What the task requires: Could you copy every record below exactly, leaving out the pictures?

↓↓↓

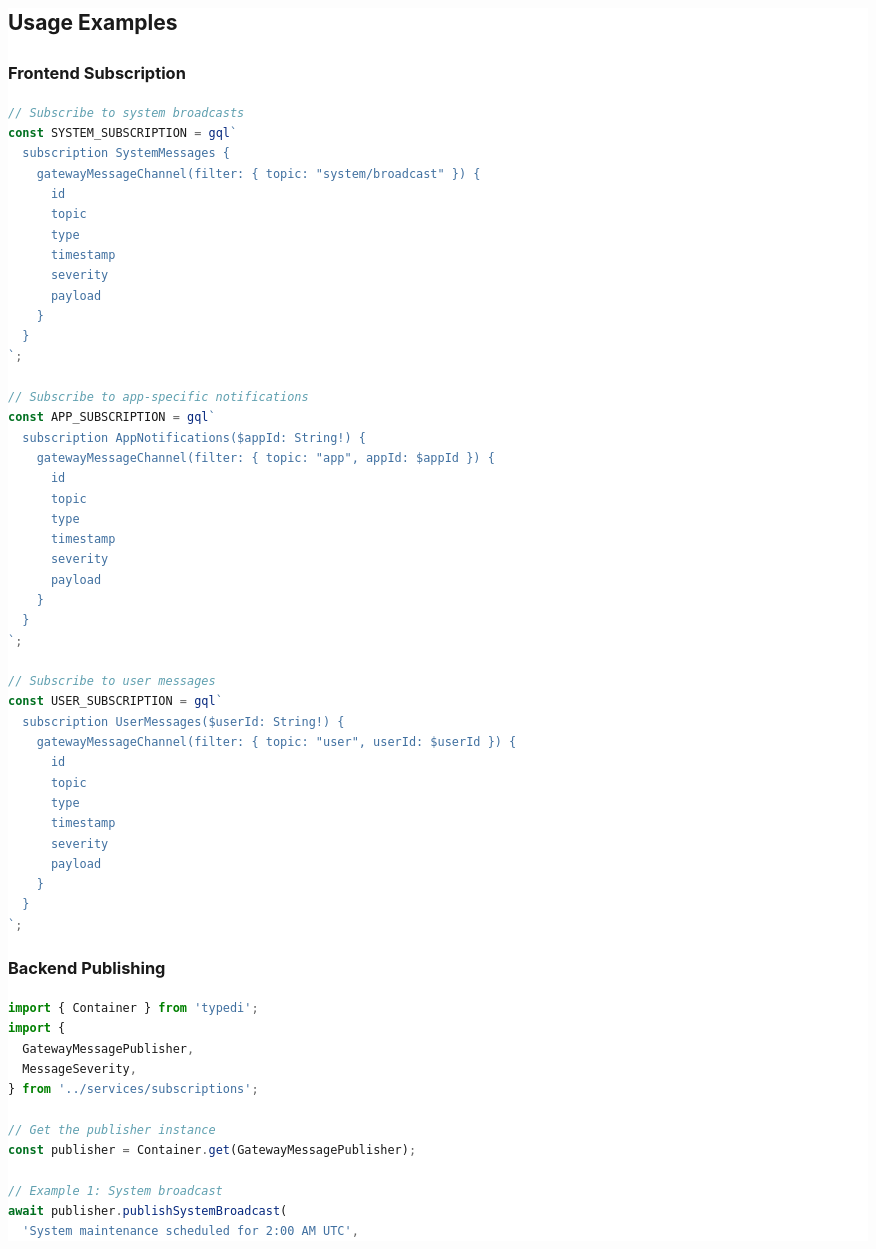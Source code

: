 ## Usage Examples

### Frontend Subscription

```typescript
// Subscribe to system broadcasts
const SYSTEM_SUBSCRIPTION = gql`
  subscription SystemMessages {
    gatewayMessageChannel(filter: { topic: "system/broadcast" }) {
      id
      topic
      type
      timestamp
      severity
      payload
    }
  }
`;

// Subscribe to app-specific notifications
const APP_SUBSCRIPTION = gql`
  subscription AppNotifications($appId: String!) {
    gatewayMessageChannel(filter: { topic: "app", appId: $appId }) {
      id
      topic
      type
      timestamp
      severity
      payload
    }
  }
`;

// Subscribe to user messages
const USER_SUBSCRIPTION = gql`
  subscription UserMessages($userId: String!) {
    gatewayMessageChannel(filter: { topic: "user", userId: $userId }) {
      id
      topic
      type
      timestamp
      severity
      payload
    }
  }
`;
```

### Backend Publishing

```typescript
import { Container } from 'typedi';
import {
  GatewayMessagePublisher,
  MessageSeverity,
} from '../services/subscriptions';

// Get the publisher instance
const publisher = Container.get(GatewayMessagePublisher);

// Example 1: System broadcast
await publisher.publishSystemBroadcast(
  'System maintenance scheduled for 2:00 AM UTC',
```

↑↑↑

Solution to this exercise:
Source code

: ## Usage Examples

### Frontend Subscription

```typescript
// Subscribe to system broadcasts
const SYSTEM_SUBSCRIPTION = gql`
  subscription SystemMessages {
    gatewayMessageChannel(filter: { topic: "system/broadcast" }) {
      id
      topic
      type
      timestamp
      severity
      payload
    }
  }
`;

// Subscribe to app-specific notifications
const APP_SUBSCRIPTION = gql`
  subscription AppNotifications($appId: String!) {
    gatewayMessageChannel(filter: { topic: "app", appId: $appId }) {
      id
      topic
      type
      timestamp
      severity
      payload
    }
  }
`;

// Subscribe to user messages
const USER_SUBSCRIPTION = gql`
  subscription UserMessages($userId: String!) {
    gatewayMessageChannel(filter: { topic: "user", userId: $userId }) {
      id
      topic
      type
      timestamp
      severity
      payload
    }
  }
`;
```

### Backend Publishing

```typescript
import { Container } from 'typedi';
import {
  GatewayMessagePublisher,
  MessageSeverity,
} from '../services/subscriptions';

// Get the publisher instance
const publisher = Container.get(GatewayMessagePublisher);

// Example 1: System broadcast
await publisher.publishSystemBroadcast(
  'System maintenance scheduled for 2:00 AM UTC',
```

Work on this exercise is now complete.